(Namur) La ville belge de Namur qui accueille une sculpture monumentale de l’artiste Jan Fabre a décidé d’alerter le public sur les « actes graves qu’il a commis » en y plaçant un bandeau noir, a constaté un photographe de l’AFP.

Figure majeure de l’art contemporain, à la fois plasticien et chorégraphe, Jan Fabre a été rattrapé par la vague #metoo et condamné le 29 avril par le tribunal correctionnel d’Anvers à 18 mois de prison avec sursis, notamment pour un baiser avec la langue non consenti à une ancienne danseuse de sa troupe. Le geste a été qualifié d’« attentat à la pudeur ».

Les accusations de six des douze victimes présumées ont été écartées par le tribunal. Mais l’artiste, qui réfutait les plaintes en bloc, a aussi été reconnu coupable de violences ou humiliations à l’égard de cinq danseuses. Il n’a pas encore annoncé s’il interjetait appel ou pas.

À Namur, la municipalité, qui accueille depuis 2015 sur les hauteurs de sa citadelle la tortue géante de Jan Fabre Searching for Utopia, a annoncé le 3 mai des « mesures additionnelles » sur l’œuvre pour prendre en compte cette condamnation.

« Le maintien de l’œuvre a été confirmé mais sera assorti de plusieurs mesures d’accompagnement destinées à illustrer la désapprobation de la Ville à l’égard de Monsieur Fabre et des actes graves qu’il a commis et pour lesquels il a été condamné par la justice », a-t-elle expliqué dans un communiqué.

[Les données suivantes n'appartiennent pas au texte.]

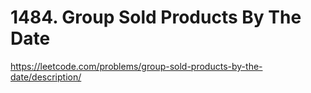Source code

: # 1484. Group Sold Products By The Date

https://leetcode.com/problems/group-sold-products-by-the-date/description/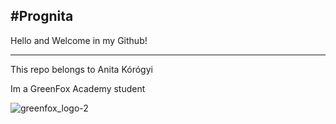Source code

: #Prognita
-----------------------------
Hello and Welcome in my Github!

-------------------------------------
This repo belongs to Anita Kórógyi

Im a GreenFox Academy student


![greenfox_logo-2](https://user-images.githubusercontent.com/36383992/39662626-270c4aba-5065-11e8-9734-c07debf74bf6.png)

À côté de cette tortue de six tonnes en bronze, chevauchée par un personnage représentant l’artiste lui-même, « un panneau informatif […] rappelant sa condamnation et ses motifs » sera prochainement installé.

Mais la mesure la plus remarquable, mise en œuvre dès jeudi, six jours après la condamnation, a consisté à recouvrir les yeux du personnage d’un bandeau noir.

Le morceau de tissu restera en place sur ce Jan Fabre en miniature « durant 18 mois, soit la durée de sa condamnation avec sursis », a précisé la ville.

En outre, l’éclairage de nuit de la sculpture est suspendu pour qu’elle « ne soit plus mise en valeur de manière nocturne durant 18 mois également ».

La ville wallonne a dit s’inspirer d’une initiative similaire des Musées royaux des beaux-arts de Belgique, à Bruxelles, où un ensemble de cinq panneaux monumentaux de Jan Fabre (une œuvre au stylo bille sur le thème du regard) est désormais privé de projecteurs.

« Retirer l’œuvre cela aurait signifié retirer le débat qui l’accompagne, la laisser c’est participer au débat », a dit à l’AFP Michel Draguet, directeur de l’institution. Il a souligné qu’un panneau de « contextualisation » avait aussi été installé pour expliquer cette absence de lumière due à la condamnation de l’artiste.